When I was told I’d be interviewed by an AI, I had the assumption that the experience would feel detached. Because how can I relate to someone without a face? I relied so much on verbal AND non-verbal cues during interviews that I needed to see the facial expressions and movements of my interviewer to gauge how she takes in my responses.
So, when the interview started, all I could see on my screen was myself, with a timer indicating the required duration. Then, my AI interviewer participated as a voice, which I initially found disorienting because my mind still couldn’t comprehend that I was not talking to a human, but she sounded like a human.
It felt weird but at the same time revolutionary. I felt like one of the lead characters of a futuristic tech movie—but that future is here, just unevenly distributed.

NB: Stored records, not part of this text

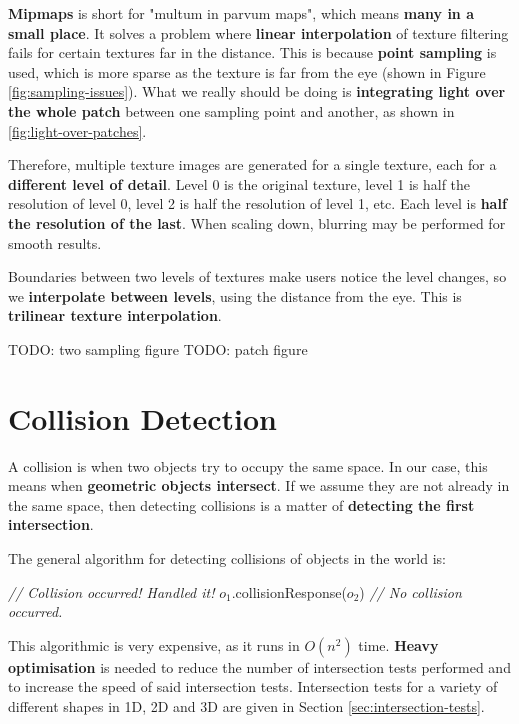 \documentclass{article}
\begin{document}
\textbf{Mipmaps} is short for "multum in parvum maps", which means \textbf{many in a small place}. It solves a problem where \textbf{linear interpolation} of texture filtering fails for certain textures far in the distance. This is because \textbf{point sampling} is used, which is more sparse as the texture is far from the eye (shown in Figure \ref{fig:sampling-issues}). What we really should be doing is \textbf{integrating light over the whole patch} between one sampling point and another, as shown in \ref{fig:light-over-patches}.

Therefore, multiple texture images are generated for a single texture, each for a \textbf{different level of detail}. Level 0 is the original texture, level 1 is half the resolution of level 0, level 2 is half the resolution of level 1, etc. Each level is \textbf{half the resolution of the last}. When scaling down, blurring may be performed for smooth results.

Boundaries between two levels of textures make users notice the level changes, so we \textbf{interpolate between levels}, using the distance from the eye. This is \textbf{trilinear texture interpolation}.

TODO: two sampling figure
TODO: patch figure

\section{Collision Detection}

A collision is when two objects try to occupy the same space. In our case, this means when \textbf{geometric objects intersect}. If we assume they are not already in the same space, then detecting collisions is a matter of \textbf{detecting the first intersection}.

The general algorithm for detecting collisions of objects in the world is:
\begin{algorithmic}[1]
			\STATE \textit{// Collision occurred! Handled it!}
			\STATE $o_1$.collisionResponse($o_2$)
		\ELSE
			\STATE \textit{// No collision occurred.}
		\ENDIF
	\ENDFOR
\ENDFOR
\end{algorithmic}

This algorithmic is very expensive, as it runs in $O(n^2)$ time. \textbf{Heavy optimisation} is needed to reduce the number of intersection tests performed and to increase the speed of said intersection tests. Intersection tests for a variety of different shapes in 1D, 2D and 3D are given in Section \ref{sec:intersection-tests}.
\end{document}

And because I am a non-native English speaker, talking with the AI made me feel uncomfortable speaking the language because I felt inferior, which felt more than what I would feel when talking to a native speaker face to face. What’s interesting was the sense of inferiority stemmed from my idea that an AI is all-knowing, all-seeing (having real time access to massive data a regular person couldn’t just hoard), and therefore far superior than an infallible human.
I had difficulty phrasing my thoughts and my brain stopped braining for a while until I started to hear human-like responses that resembled validation, as if she, an AI, resonated with me, a human.
After that, I started to feel more comfortable, as if I were talking to an actual human being on the other side of the screen.
I entered the interview feeling that AI is simply a tool and left the interview feeling a kind of warmth that AI could feel human too.